RECORDS FOR PROCESSING Start Marker

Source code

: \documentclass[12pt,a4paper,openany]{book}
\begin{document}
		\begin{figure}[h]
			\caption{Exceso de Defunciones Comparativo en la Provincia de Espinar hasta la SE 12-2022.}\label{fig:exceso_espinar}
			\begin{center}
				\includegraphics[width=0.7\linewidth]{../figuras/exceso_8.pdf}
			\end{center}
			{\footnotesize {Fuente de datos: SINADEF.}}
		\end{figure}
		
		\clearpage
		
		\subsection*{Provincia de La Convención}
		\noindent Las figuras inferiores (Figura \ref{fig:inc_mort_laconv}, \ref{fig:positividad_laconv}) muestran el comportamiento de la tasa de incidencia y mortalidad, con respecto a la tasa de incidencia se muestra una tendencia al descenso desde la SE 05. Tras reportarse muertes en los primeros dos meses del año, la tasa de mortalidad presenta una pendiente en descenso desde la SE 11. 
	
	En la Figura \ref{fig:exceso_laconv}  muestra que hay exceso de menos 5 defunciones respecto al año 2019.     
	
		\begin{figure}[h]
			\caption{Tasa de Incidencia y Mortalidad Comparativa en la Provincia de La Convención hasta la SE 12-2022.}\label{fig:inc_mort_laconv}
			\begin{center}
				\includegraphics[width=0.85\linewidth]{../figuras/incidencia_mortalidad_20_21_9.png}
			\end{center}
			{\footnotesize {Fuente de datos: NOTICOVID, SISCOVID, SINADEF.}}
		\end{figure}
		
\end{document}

RECORDS FOR PROCESSING End Marker

• _EXERCISE OBJECTIVE_
Using the entries above, return each line in which the word "datos" occurs.

• _RESPONSE TO THE TASK_
			{\footnotesize {Fuente de datos: SINADEF.}}
			{\footnotesize {Fuente de datos: NOTICOVID, SISCOVID, SINADEF.}}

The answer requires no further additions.